#### EXERCISE MATERIAL

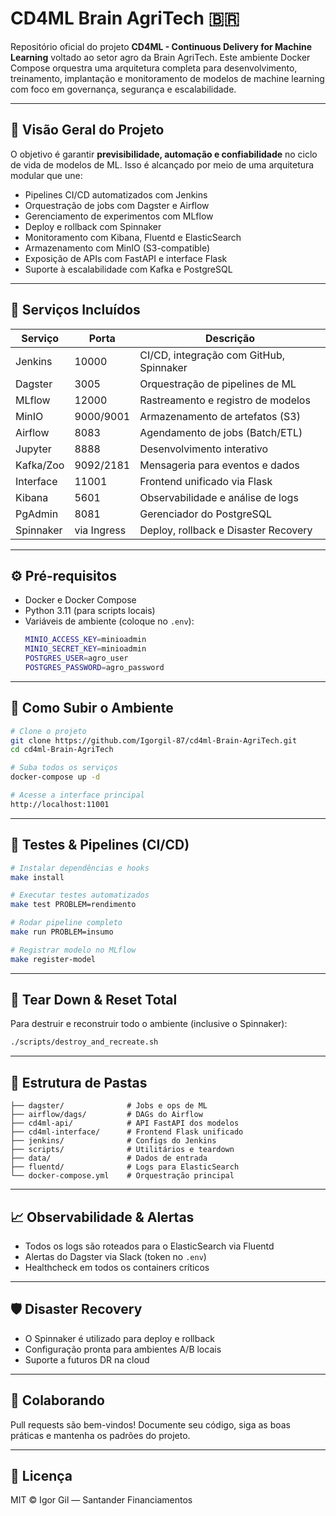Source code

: # CD4ML Brain AgriTech 🇧🇷

Repositório oficial do projeto **CD4ML - Continuous Delivery for Machine Learning** voltado ao setor agro da Brain AgriTech. Este ambiente Docker Compose orquestra uma arquitetura completa para desenvolvimento, treinamento, implantação e monitoramento de modelos de machine learning com foco em governança, segurança e escalabilidade.

---

## 🚜 Visão Geral do Projeto

O objetivo é garantir **previsibilidade, automação e confiabilidade** no ciclo de vida de modelos de ML. Isso é alcançado por meio de uma arquitetura modular que une:

- Pipelines CI/CD automatizados com Jenkins
- Orquestração de jobs com Dagster e Airflow
- Gerenciamento de experimentos com MLflow
- Deploy e rollback com Spinnaker
- Monitoramento com Kibana, Fluentd e ElasticSearch
- Armazenamento com MinIO (S3-compatible)
- Exposição de APIs com FastAPI e interface Flask
- Suporte à escalabilidade com Kafka e PostgreSQL

---

## 🔧 Serviços Incluídos

| Serviço       | Porta     | Descrição |
|---------------|-----------|-----------|
| Jenkins       | 10000     | CI/CD, integração com GitHub, Spinnaker |
| Dagster       | 3005      | Orquestração de pipelines de ML |
| MLflow        | 12000     | Rastreamento e registro de modelos |
| MinIO         | 9000/9001 | Armazenamento de artefatos (S3) |
| Airflow       | 8083      | Agendamento de jobs (Batch/ETL) |
| Jupyter       | 8888      | Desenvolvimento interativo |
| Kafka/Zoo     | 9092/2181 | Mensageria para eventos e dados |
| Interface     | 11001     | Frontend unificado via Flask |
| Kibana        | 5601      | Observabilidade e análise de logs |
| PgAdmin       | 8081      | Gerenciador do PostgreSQL |
| Spinnaker     | via Ingress| Deploy, rollback e Disaster Recovery |

---

## ⚙️ Pré-requisitos

- Docker e Docker Compose
- Python 3.11 (para scripts locais)
- Variáveis de ambiente (coloque no `.env`):
  ```bash
  MINIO_ACCESS_KEY=minioadmin
  MINIO_SECRET_KEY=minioadmin
  POSTGRES_USER=agro_user
  POSTGRES_PASSWORD=agro_password
  ```

---

## 🚀 Como Subir o Ambiente

```bash
# Clone o projeto
git clone https://github.com/Igorgil-87/cd4ml-Brain-AgriTech.git
cd cd4ml-Brain-AgriTech

# Suba todos os serviços
docker-compose up -d

# Acesse a interface principal
http://localhost:11001
```

---

## 🧪 Testes & Pipelines (CI/CD)

```bash
# Instalar dependências e hooks
make install

# Executar testes automatizados
make test PROBLEM=rendimento

# Rodar pipeline completo
make run PROBLEM=insumo

# Registrar modelo no MLflow
make register-model
```

---

## 🔄 Tear Down & Reset Total

Para destruir e reconstruir todo o ambiente (inclusive o Spinnaker):

```bash
./scripts/destroy_and_recreate.sh
```

---

## 🧠 Estrutura de Pastas

```
├── dagster/              # Jobs e ops de ML
├── airflow/dags/         # DAGs do Airflow
├── cd4ml-api/            # API FastAPI dos modelos
├── cd4ml-interface/      # Frontend Flask unificado
├── jenkins/              # Configs do Jenkins
├── scripts/              # Utilitários e teardown
├── data/                 # Dados de entrada
├── fluentd/              # Logs para ElasticSearch
└── docker-compose.yml    # Orquestração principal
```

---

## 📈 Observabilidade & Alertas

- Todos os logs são roteados para o ElasticSearch via Fluentd
- Alertas do Dagster via Slack (token no `.env`)
- Healthcheck em todos os containers críticos

---

## 🛡️ Disaster Recovery

- O Spinnaker é utilizado para deploy e rollback
- Configuração pronta para ambientes A/B locais
- Suporte a futuros DR na cloud

---

## 👥 Colaborando

Pull requests são bem-vindos! Documente seu código, siga as boas práticas e mantenha os padrões do projeto.

---

## 📄 Licença

MIT © Igor Gil — Santander Financiamentos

########

## WHAT NEEDS TO BE DONE
Repeat, word for word and with no pictures, only the lines running from the beginning of the data to the line that contains "## 🔧 Serviços Incluídos".

## WRITTEN RESPONSE
Source code

: # CD4ML Brain AgriTech 🇧🇷

Repositório oficial do projeto **CD4ML - Continuous Delivery for Machine Learning** voltado ao setor agro da Brain AgriTech. Este ambiente Docker Compose orquestra uma arquitetura completa para desenvolvimento, treinamento, implantação e monitoramento de modelos de machine learning com foco em governança, segurança e escalabilidade.

---

## 🚜 Visão Geral do Projeto

O objetivo é garantir **previsibilidade, automação e confiabilidade** no ciclo de vida de modelos de ML. Isso é alcançado por meio de uma arquitetura modular que une:

- Pipelines CI/CD automatizados com Jenkins
- Orquestração de jobs com Dagster e Airflow
- Gerenciamento de experimentos com MLflow
- Deploy e rollback com Spinnaker
- Monitoramento com Kibana, Fluentd e ElasticSearch
- Armazenamento com MinIO (S3-compatible)
- Exposição de APIs com FastAPI e interface Flask
- Suporte à escalabilidade com Kafka e PostgreSQL

---

## 🔧 Serviços Incluídos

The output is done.